▸ Exercise prompt: Every line of the material that follows must be printed again exactly.

----- Source data

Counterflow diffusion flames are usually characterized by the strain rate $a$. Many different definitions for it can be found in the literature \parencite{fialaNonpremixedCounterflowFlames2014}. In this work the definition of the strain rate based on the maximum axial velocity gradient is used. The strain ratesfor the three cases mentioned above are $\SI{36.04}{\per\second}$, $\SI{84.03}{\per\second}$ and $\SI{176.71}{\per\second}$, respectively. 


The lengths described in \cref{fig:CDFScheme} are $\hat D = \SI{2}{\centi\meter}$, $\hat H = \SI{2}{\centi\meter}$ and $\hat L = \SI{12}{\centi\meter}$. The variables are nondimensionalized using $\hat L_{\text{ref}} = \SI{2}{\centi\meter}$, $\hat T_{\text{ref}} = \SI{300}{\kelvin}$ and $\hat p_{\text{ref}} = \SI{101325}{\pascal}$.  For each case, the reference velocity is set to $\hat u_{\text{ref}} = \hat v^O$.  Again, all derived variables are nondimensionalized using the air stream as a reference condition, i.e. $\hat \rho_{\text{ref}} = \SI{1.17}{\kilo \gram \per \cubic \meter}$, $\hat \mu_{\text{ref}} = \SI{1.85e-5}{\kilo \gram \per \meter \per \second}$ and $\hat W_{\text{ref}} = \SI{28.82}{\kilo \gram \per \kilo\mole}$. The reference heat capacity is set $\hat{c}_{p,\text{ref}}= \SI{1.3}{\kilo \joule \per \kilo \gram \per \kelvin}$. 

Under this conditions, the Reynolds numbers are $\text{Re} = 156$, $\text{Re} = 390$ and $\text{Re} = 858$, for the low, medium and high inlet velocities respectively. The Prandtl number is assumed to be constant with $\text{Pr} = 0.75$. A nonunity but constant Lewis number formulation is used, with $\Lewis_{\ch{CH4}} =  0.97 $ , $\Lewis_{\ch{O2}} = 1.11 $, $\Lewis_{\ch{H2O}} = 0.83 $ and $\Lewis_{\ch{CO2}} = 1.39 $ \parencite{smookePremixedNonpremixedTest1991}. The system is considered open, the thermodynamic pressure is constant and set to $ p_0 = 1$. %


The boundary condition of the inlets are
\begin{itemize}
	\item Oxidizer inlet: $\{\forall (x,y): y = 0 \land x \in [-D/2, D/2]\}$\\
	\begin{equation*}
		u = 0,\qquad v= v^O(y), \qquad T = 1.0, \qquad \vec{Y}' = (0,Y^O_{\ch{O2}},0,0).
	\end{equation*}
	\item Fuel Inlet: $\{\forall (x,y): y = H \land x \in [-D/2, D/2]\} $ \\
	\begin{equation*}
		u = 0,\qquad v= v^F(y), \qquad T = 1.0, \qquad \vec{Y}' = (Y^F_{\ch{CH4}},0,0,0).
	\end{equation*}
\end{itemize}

----------

▸ Worked solution:
Counterflow diffusion flames are usually characterized by the strain rate $a$. Many different definitions for it can be found in the literature \parencite{fialaNonpremixedCounterflowFlames2014}. In this work the definition of the strain rate based on the maximum axial velocity gradient is used. The strain ratesfor the three cases mentioned above are $\SI{36.04}{\per\second}$, $\SI{84.03}{\per\second}$ and $\SI{176.71}{\per\second}$, respectively. 


The lengths described in \cref{fig:CDFScheme} are $\hat D = \SI{2}{\centi\meter}$, $\hat H = \SI{2}{\centi\meter}$ and $\hat L = \SI{12}{\centi\meter}$. The variables are nondimensionalized using $\hat L_{\text{ref}} = \SI{2}{\centi\meter}$, $\hat T_{\text{ref}} = \SI{300}{\kelvin}$ and $\hat p_{\text{ref}} = \SI{101325}{\pascal}$.  For each case, the reference velocity is set to $\hat u_{\text{ref}} = \hat v^O$.  Again, all derived variables are nondimensionalized using the air stream as a reference condition, i.e. $\hat \rho_{\text{ref}} = \SI{1.17}{\kilo \gram \per \cubic \meter}$, $\hat \mu_{\text{ref}} = \SI{1.85e-5}{\kilo \gram \per \meter \per \second}$ and $\hat W_{\text{ref}} = \SI{28.82}{\kilo \gram \per \kilo\mole}$. The reference heat capacity is set $\hat{c}_{p,\text{ref}}= \SI{1.3}{\kilo \joule \per \kilo \gram \per \kelvin}$. 

Under this conditions, the Reynolds numbers are $\text{Re} = 156$, $\text{Re} = 390$ and $\text{Re} = 858$, for the low, medium and high inlet velocities respectively. The Prandtl number is assumed to be constant with $\text{Pr} = 0.75$. A nonunity but constant Lewis number formulation is used, with $\Lewis_{\ch{CH4}} =  0.97 $ , $\Lewis_{\ch{O2}} = 1.11 $, $\Lewis_{\ch{H2O}} = 0.83 $ and $\Lewis_{\ch{CO2}} = 1.39 $ \parencite{smookePremixedNonpremixedTest1991}. The system is considered open, the thermodynamic pressure is constant and set to $ p_0 = 1$. %


The boundary condition of the inlets are
\begin{itemize}
	\item Oxidizer inlet: $\{\forall (x,y): y = 0 \land x \in [-D/2, D/2]\}$\\
	\begin{equation*}
		u = 0,\qquad v= v^O(y), \qquad T = 1.0, \qquad \vec{Y}' = (0,Y^O_{\ch{O2}},0,0).
	\end{equation*}
	\item Fuel Inlet: $\{\forall (x,y): y = H \land x \in [-D/2, D/2]\} $ \\
	\begin{equation*}
		u = 0,\qquad v= v^F(y), \qquad T = 1.0, \qquad \vec{Y}' = (Y^F_{\ch{CH4}},0,0,0).
	\end{equation*}
\end{itemize}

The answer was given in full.